Problem> These records are to be written out exactly as they read, minus the pictures.

Supplied records>
▼

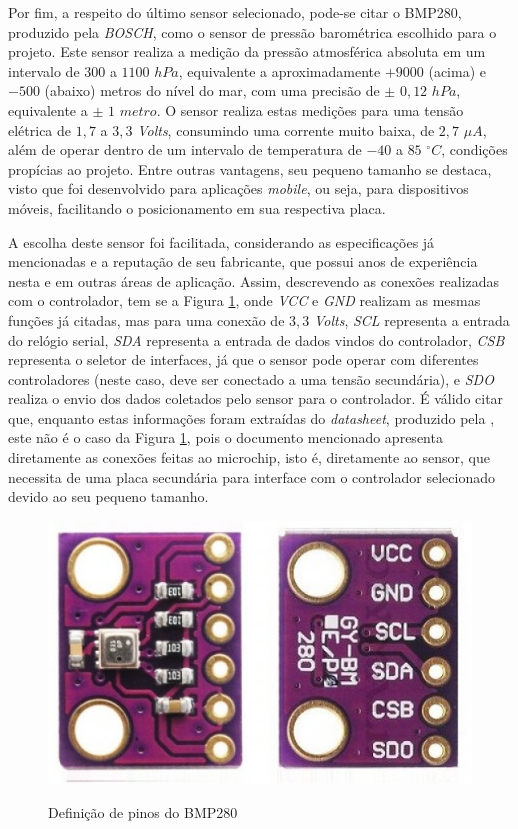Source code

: \documentclass[acronym,symbols,table]{fei}
\begin{document}
Por fim, a respeito do último sensor selecionado, pode-se citar o BMP280, produzido pela \textit{BOSCH}, como o sensor de pressão barométrica escolhido para o projeto. Este sensor realiza a medição da pressão atmosférica absoluta em um intervalo de $300$ a $1100$ $hPa$, equivalente a aproximadamente $+9000$ (acima) e $-500$ (abaixo) metros do nível do mar, com uma precisão de $\pm$ $0,12$ $hPa$, equivalente a $\pm$ $1$ $metro$. O sensor realiza estas medições para uma tensão elétrica de $1,7$ a $3,3$ \textit{Volts}, consumindo uma corrente muito baixa, de $2,7$ $\mu$$A$, além de operar dentro de um intervalo de temperatura de $-40$ a $85$ $^{\circ}C$, condições propícias ao projeto. Entre outras vantagens, seu pequeno tamanho se destaca, visto que foi desenvolvido para aplicações \textit{mobile}, ou seja, para dispositivos móveis, facilitando o posicionamento em sua respectiva placa.

A escolha deste sensor foi facilitada, considerando as especificações já mencionadas e a reputação de seu fabricante, que possui anos de experiência nesta e em outras áreas de aplicação. Assim, descrevendo as conexões realizadas com o controlador, tem se a Figura \ref{fig:PinPress}, onde \textit{VCC} e \textit{GND} realizam as mesmas funções já citadas, mas para uma conexão de $3,3$ \textit{Volts}, \textit{SCL} representa a entrada do relógio serial, \textit{SDA} representa a entrada de dados vindos do controlador, \textit{CSB} representa o seletor de interfaces, já que o sensor pode operar com diferentes controladores (neste caso, deve ser conectado a uma tensão secundária), e \textit{SDO} realiza o envio dos dados coletados pelo sensor para o controlador. É válido citar que, enquanto estas informações foram extraídas do \textit{datasheet}, produzido pela \textcite{BMP280}, este não é o caso da Figura \ref{fig:PinPress}, pois o documento mencionado apresenta diretamente as conexões feitas ao microchip, isto é, diretamente ao sensor, que necessita de uma placa secundária para interface com o controlador selecionado devido ao seu pequeno tamanho.

\begin{figure}[!htb]
\centering
    \caption{Definição de pinos do BMP280}
    \includegraphics[width=0.25\linewidth]{Imagens/PinPress.png}
    \label{fig:PinPress}
\end{figure}
\end{document}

▲

Finished task>
Source code

: \documentclass[acronym,symbols,table]{fei}
\begin{document}
Por fim, a respeito do último sensor selecionado, pode-se citar o BMP280, produzido pela \textit{BOSCH}, como o sensor de pressão barométrica escolhido para o projeto. Este sensor realiza a medição da pressão atmosférica absoluta em um intervalo de $300$ a $1100$ $hPa$, equivalente a aproximadamente $+9000$ (acima) e $-500$ (abaixo) metros do nível do mar, com uma precisão de $\pm$ $0,12$ $hPa$, equivalente a $\pm$ $1$ $metro$. O sensor realiza estas medições para uma tensão elétrica de $1,7$ a $3,3$ \textit{Volts}, consumindo uma corrente muito baixa, de $2,7$ $\mu$$A$, além de operar dentro de um intervalo de temperatura de $-40$ a $85$ $^{\circ}C$, condições propícias ao projeto. Entre outras vantagens, seu pequeno tamanho se destaca, visto que foi desenvolvido para aplicações \textit{mobile}, ou seja, para dispositivos móveis, facilitando o posicionamento em sua respectiva placa.

A escolha deste sensor foi facilitada, considerando as especificações já mencionadas e a reputação de seu fabricante, que possui anos de experiência nesta e em outras áreas de aplicação. Assim, descrevendo as conexões realizadas com o controlador, tem se a Figura \ref{fig:PinPress}, onde \textit{VCC} e \textit{GND} realizam as mesmas funções já citadas, mas para uma conexão de $3,3$ \textit{Volts}, \textit{SCL} representa a entrada do relógio serial, \textit{SDA} representa a entrada de dados vindos do controlador, \textit{CSB} representa o seletor de interfaces, já que o sensor pode operar com diferentes controladores (neste caso, deve ser conectado a uma tensão secundária), e \textit{SDO} realiza o envio dos dados coletados pelo sensor para o controlador. É válido citar que, enquanto estas informações foram extraídas do \textit{datasheet}, produzido pela \textcite{BMP280}, este não é o caso da Figura \ref{fig:PinPress}, pois o documento mencionado apresenta diretamente as conexões feitas ao microchip, isto é, diretamente ao sensor, que necessita de uma placa secundária para interface com o controlador selecionado devido ao seu pequeno tamanho.

\begin{figure}[!htb]
\centering
    \caption{Definição de pinos do BMP280}
    \includegraphics[width=0.25\linewidth]{Imagens/PinPress.png}
    \label{fig:PinPress}
\end{figure}
\end{document}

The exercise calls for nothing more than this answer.